* Work item
For the records below, say how many lines contain the string "Leiden". Give no other text.

* Recorded data
══════

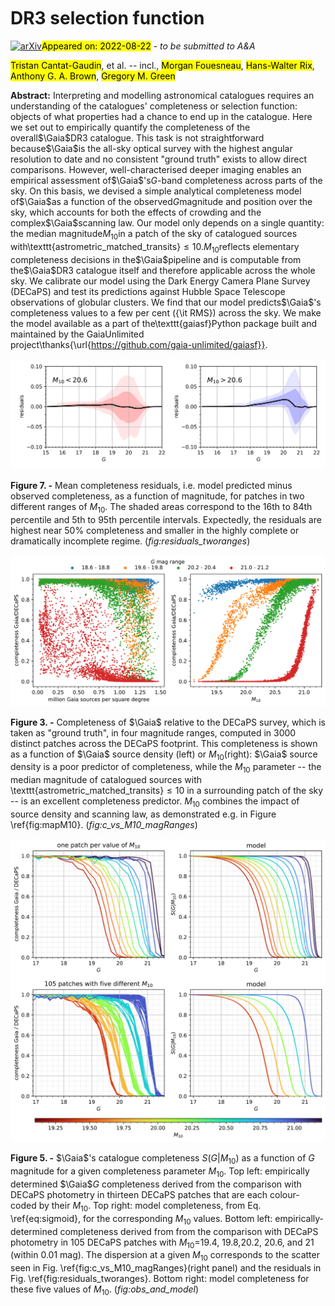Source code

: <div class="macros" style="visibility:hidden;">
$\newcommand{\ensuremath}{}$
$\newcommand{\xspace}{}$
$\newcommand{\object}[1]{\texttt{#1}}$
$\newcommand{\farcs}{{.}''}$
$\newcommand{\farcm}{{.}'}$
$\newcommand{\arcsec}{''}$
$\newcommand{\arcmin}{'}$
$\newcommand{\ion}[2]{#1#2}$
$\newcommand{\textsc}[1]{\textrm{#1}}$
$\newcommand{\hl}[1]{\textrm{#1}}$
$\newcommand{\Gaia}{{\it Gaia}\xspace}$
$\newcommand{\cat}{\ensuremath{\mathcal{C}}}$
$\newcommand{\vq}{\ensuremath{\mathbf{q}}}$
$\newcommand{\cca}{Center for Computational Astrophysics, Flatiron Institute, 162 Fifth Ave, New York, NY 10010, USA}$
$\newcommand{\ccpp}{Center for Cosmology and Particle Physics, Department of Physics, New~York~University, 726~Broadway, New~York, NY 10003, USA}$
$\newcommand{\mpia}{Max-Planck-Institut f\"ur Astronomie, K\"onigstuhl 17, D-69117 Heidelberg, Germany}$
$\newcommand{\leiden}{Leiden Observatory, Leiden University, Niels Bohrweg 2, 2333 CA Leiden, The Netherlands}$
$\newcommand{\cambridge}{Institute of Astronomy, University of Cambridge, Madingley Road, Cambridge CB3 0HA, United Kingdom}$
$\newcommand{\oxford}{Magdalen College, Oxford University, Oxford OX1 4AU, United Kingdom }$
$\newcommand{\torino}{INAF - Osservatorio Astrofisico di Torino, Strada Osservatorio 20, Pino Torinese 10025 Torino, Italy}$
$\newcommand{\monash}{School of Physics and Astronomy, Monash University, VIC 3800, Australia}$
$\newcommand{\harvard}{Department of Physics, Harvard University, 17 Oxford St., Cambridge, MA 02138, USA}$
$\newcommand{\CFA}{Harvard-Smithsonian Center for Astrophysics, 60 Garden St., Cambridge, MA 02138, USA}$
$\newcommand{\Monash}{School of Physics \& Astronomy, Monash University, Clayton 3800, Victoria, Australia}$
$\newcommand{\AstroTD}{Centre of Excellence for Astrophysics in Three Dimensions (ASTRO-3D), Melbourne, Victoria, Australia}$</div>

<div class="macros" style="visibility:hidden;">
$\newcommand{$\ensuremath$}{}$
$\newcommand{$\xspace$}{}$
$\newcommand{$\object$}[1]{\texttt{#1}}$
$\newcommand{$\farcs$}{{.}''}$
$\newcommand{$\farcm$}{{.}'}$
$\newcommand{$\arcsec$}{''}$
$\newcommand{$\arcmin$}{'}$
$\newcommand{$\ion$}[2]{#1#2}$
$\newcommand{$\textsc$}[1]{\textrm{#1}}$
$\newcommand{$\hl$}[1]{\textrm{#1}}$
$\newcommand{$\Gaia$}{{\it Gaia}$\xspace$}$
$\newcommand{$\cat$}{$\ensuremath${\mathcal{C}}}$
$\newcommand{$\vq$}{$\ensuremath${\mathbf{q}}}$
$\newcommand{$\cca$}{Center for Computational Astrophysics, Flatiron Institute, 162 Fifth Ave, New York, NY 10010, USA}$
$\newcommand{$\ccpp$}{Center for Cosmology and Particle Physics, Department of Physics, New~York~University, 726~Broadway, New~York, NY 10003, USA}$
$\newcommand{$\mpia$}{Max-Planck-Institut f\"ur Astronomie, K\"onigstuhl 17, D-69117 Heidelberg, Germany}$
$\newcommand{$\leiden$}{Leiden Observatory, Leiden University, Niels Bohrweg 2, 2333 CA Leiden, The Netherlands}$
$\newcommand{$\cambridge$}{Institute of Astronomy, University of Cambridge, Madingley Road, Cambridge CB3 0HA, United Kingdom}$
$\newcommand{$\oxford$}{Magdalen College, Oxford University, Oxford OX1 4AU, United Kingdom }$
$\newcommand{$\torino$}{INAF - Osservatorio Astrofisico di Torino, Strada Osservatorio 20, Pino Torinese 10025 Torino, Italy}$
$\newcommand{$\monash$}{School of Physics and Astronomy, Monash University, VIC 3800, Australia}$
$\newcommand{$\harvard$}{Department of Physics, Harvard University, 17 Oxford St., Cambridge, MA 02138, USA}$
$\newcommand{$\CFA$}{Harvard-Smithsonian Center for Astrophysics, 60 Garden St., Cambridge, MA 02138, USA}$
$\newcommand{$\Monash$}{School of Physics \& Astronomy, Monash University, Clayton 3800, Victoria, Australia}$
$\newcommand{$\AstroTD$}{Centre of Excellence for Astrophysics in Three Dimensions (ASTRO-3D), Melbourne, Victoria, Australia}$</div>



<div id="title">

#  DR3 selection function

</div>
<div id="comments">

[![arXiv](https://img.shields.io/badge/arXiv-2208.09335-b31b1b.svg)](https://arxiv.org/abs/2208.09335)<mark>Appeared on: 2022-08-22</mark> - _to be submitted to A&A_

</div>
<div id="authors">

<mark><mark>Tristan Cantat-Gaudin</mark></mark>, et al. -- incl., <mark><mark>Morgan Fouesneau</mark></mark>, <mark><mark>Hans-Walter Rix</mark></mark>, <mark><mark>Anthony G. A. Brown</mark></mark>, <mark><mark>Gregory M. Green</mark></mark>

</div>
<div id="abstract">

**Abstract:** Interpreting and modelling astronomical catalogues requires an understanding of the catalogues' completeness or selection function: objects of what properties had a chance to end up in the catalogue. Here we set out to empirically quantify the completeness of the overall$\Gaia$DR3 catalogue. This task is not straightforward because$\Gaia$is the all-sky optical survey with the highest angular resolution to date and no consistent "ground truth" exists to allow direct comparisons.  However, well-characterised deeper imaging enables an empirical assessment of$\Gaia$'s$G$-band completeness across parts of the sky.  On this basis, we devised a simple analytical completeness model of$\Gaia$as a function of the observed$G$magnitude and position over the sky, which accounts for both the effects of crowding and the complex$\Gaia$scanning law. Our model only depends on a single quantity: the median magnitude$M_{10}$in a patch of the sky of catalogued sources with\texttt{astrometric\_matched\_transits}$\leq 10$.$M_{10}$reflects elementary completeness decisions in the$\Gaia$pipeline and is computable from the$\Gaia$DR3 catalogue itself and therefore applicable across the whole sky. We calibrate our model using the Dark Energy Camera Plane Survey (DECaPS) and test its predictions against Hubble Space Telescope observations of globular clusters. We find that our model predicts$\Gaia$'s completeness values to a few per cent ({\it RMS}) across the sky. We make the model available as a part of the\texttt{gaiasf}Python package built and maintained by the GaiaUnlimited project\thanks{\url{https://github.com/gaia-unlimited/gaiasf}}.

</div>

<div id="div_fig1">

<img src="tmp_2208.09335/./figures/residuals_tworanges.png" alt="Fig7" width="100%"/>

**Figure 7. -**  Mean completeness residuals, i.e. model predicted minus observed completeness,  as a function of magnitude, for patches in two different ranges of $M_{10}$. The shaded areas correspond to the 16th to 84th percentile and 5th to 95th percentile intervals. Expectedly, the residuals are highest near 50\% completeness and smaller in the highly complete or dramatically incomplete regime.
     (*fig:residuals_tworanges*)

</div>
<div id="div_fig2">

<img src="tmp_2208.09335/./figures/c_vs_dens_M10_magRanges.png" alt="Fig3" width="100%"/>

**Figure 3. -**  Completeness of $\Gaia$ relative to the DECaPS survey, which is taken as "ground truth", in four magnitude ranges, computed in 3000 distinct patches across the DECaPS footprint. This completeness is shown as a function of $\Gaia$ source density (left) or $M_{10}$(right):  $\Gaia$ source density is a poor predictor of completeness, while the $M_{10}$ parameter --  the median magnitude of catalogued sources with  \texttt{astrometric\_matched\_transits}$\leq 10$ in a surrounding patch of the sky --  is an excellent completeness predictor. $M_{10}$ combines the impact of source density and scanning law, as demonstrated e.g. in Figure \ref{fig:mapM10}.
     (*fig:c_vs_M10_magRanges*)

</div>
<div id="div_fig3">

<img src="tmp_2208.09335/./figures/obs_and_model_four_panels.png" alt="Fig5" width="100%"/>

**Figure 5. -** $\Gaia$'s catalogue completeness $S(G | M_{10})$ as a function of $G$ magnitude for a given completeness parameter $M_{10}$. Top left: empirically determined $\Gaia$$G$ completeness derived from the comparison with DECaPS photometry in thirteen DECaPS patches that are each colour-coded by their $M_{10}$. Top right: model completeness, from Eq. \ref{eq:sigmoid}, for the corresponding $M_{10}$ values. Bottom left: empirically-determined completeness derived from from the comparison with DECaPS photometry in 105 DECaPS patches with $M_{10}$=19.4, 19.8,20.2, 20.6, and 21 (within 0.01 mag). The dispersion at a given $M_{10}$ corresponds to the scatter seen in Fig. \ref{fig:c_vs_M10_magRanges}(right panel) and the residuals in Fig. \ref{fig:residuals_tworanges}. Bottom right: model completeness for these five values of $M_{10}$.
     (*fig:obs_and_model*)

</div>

══════

* Solution
2